The Hippodrome of Constantinople was the place for horse races. It still survives as a park in which the traces of the old race course are clearly visible and a ruin. Constructed in 203, during the reign of the emperor Septimius Severus, and expanded after 324 by Constantine the Great, it was about 130 meters wide and 450 meters long. The hippodrome could accommodate about 40,000-50,000 people. The place, which is more or less northeast-southwest in orientation, is in Turkish called Sultanahmet Meydanı or At Meydanı ("Horse Square").

Map of the hippodrome

Entering from the northeast, the chariots several times had to round the spina, the longitudional barrier in the center of the circus, which was decorated with several monuments. The oldest of these may have been the so-called Obelisk of Constantine Porphyrogenitus, situated in the center of the spina. Constantine added the Serpents' Column, a bit to the northeast; the Obelisk of Theodosius was in 390 added by Theodosius I, a bit more to the northeast, in front of the imperial lodge (kathisma).

Porphyrius Monument of the Greens

The two Porphyrius monuments were the pedestals of statues that were erected to commemorate a charioteer who was active in the first quarter of the sixth century.
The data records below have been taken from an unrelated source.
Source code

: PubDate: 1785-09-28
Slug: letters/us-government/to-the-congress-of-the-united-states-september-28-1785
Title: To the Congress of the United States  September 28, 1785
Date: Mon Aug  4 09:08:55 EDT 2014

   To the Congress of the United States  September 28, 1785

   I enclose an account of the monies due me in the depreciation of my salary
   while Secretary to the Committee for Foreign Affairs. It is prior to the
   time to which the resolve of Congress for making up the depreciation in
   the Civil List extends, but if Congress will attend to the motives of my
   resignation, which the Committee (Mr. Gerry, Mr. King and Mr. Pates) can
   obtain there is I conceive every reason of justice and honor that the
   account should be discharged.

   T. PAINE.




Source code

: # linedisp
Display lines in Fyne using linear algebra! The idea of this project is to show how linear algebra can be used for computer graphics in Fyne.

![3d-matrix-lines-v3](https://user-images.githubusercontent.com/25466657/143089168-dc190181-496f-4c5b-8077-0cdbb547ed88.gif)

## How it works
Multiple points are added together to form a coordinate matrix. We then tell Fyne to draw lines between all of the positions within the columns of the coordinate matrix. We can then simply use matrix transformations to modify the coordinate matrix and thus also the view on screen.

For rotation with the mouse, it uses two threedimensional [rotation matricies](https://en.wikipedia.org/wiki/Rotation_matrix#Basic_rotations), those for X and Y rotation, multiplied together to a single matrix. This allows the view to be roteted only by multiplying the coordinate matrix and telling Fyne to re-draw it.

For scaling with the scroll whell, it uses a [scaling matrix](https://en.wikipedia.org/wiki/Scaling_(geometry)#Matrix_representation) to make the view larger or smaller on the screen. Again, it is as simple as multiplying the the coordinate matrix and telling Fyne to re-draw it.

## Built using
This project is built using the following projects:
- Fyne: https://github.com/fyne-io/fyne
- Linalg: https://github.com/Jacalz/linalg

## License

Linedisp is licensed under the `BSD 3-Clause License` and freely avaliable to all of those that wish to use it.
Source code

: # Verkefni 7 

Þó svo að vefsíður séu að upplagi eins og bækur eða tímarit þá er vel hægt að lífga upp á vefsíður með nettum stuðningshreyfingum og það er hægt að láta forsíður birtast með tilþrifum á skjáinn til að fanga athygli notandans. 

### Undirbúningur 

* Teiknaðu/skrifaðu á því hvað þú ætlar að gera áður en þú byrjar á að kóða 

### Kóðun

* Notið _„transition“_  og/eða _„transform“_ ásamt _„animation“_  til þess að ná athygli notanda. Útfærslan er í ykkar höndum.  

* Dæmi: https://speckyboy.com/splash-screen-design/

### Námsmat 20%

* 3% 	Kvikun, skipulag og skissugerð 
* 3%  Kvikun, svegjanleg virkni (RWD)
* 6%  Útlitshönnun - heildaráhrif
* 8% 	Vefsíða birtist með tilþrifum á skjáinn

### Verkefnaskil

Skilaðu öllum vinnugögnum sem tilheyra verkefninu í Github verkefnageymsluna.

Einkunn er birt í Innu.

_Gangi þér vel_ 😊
They were made from marble and closely resemble each other; still, they were commissioned by fans of two opposing stables, the "Blues" (Veneti) and the "Greens" (Prasinoi), and were not erected at the same time. Both bases are adorned with reliefs and epigrams that praise Porphyrius, who must, after the first statue had been erected, have switched to the opposing faction. Other texts include the shouts of the audience ("You can do it, fortune of the Greens!") and the names of ten of the horses: Nicopolemos, Radiatos, Pyrrhos, Euthynicos, Halieus, Anthypatos, Cynagos, Pelorios, Aristides, and Palaestinarches.

Porphyrius Monument of the Blues

The main relief shows Porphyrius, standing in his quadriga (chariot drawn by four horses), holding a wreath in one hand and the reins or a palm branch in the other. On the other sides, we can see his fans, an emperor (probably Anastasius I) watching the spectacle, musicians, Nikes, and Tyche, the protector-goddess of Constantinople, with a cornucopia. Reportedly, there five other monuments of Porphyrius on the spina.

The kathisma as shown on the Obelisk of Theodosius

The fans of the Greens and Blues could be very enthusiastic. In January 532, they started to fight - this was nothing new - and the emperor Justinian intervened: the ringleaders were arrested and executed. Next day, the two factions unitedly turned against the emperor, shouting "Nika! Nika" (win!). The angry mob stormed the prison, liberated several captured hooligans, and continued to loot the palace and several buildings in the neighborhood. The churches of the Divine Wisdom and Divine Peace were destroyed. In the end, Justinian ordered his mercenaries to attack the looters. About 30,000 Constantinopoliteans were massacred, and that was the bloody end of the Nika riots.

The horses of San Marco

On the eastern side was the kathisma, the emperor's lodge, more or less on the place of the court of today's Mosque of Sultan Ahmet. It had a direct connection with the palace itself.

The emperor's lodge was decorated with four gilded bronze horses that had been made by the Greek artist Lysippus, long time ago, in the mid-fourth century BCE. Together with the gilded bronze slabs that decorated the Obelisk of Constantine Porphyrogenitus, they were stolen when the Crusaders captured and looted Constantinople in 1204. They are now in Venice, in the Basilica of San Marco.

Capital of the kathisma

The last photo shows a capital, which belonged to a column of the kathisma and was made of white marble. Four winged horses carry the roof of the imperial lodge. It is extremely fine artwork, and was made in the first half of the sixth century.

Parts of the hippodrome have been excavated and investigated, but only the southernmost part is visible (first photo).